For me, a front-end developer fulfills the role of the "glue" between the
designer and the back-end developer.

Accordingly, the FE developer needs a high-level understanding of both the
designer and BE developer's skills.

In the real world the FE developer may get his/her hands dirty with a bit of
both as well as FE stuff.

According to Mike Davies (front-end developer at Yahoo! and Ex technical
lead developer for Legal & General) at the WSG London meeting in February
explained that the poor performance of L&G's site in no small part stemmed
from developers wanting to move on up the ladder from FE development to the
"serious stuff" of BE development. Consequently, no one was an expert in FE
development (web standards and accessibility) and as a result their
website's economic performance suffered greatly.

The point he made was that developers, in general, don't want to specialise
in FE development, because they can earn more doing the BE stuff.

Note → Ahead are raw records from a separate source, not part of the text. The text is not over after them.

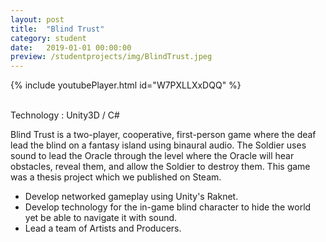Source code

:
 ```yaml
---
layout: post
title:  "Blind Trust"
category: student
date:   2019-01-01 00:00:00
preview: /studentprojects/img/BlindTrust.jpeg
---
```


{% include youtubePlayer.html id="W7PXLLXxDQQ" %}

<br/>
Technology : Unity3D / C#
<br/>

 Blind Trust is a two-player, cooperative, first-person game where the deaf lead the blind on a fantasy island using binaural audio. The Soldier uses sound to lead the Oracle through the level where the Oracle will hear obstacles, reveal them, and allow the Soldier to destroy them.
 This game was a thesis project which we published on Steam. 
 <ul>
 <li> Develop networked gameplay using Unity's Raknet. </li>
 <li> Develop technology for the in-game blind character to hide the world yet be able to navigate it with sound.</li>
 <li> Lead a team of Artists and Producers.</li>
 </ul>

What L&G discovered was that by doing a decent FE job it greatly improved
their ROI.

Listen to his account of the L&G process here:
http://muffinresearch.co.uk/wsg/audio/07/02/28/mike.mp3

Mike said after the L&G project he made a deliberate decision to specialise
in FE development, and took on the Yahoo job to do just that.

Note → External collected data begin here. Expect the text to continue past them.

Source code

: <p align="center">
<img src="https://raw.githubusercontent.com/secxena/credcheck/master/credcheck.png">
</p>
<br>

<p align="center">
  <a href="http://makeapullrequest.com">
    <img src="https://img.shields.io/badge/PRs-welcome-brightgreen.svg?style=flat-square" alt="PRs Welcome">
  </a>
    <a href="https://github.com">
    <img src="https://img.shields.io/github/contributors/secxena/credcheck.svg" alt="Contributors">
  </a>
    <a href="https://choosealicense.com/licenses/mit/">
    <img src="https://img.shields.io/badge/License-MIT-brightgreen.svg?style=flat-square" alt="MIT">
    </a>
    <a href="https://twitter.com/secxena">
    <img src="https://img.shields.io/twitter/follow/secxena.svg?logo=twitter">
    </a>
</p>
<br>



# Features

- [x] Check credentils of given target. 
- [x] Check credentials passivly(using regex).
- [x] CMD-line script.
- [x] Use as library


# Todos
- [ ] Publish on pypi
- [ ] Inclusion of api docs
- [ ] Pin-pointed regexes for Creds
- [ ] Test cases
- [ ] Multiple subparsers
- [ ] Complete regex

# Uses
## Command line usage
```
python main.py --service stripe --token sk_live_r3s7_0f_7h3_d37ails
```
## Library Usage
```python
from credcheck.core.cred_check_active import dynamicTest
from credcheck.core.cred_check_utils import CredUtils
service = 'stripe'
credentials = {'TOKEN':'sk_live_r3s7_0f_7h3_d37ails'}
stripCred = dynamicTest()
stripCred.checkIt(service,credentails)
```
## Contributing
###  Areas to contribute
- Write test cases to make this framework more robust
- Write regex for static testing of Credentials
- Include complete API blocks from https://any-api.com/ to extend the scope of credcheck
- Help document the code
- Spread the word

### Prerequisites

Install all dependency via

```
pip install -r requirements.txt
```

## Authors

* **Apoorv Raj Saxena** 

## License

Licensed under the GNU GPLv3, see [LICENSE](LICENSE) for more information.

Personally, I think designers, FE and BE developers need to accept and
appreciate the other disciplines and stop being so precious about their own
set of skills - team work guys. :)

On a practical note, general qualifications can give a broad knowledge of
the different areas, but we all need to specialise, which is where CPD comes
into play.

And that's where I see the dutch having made a bold/couragous move in doing
what they've started. Let's observe and learn.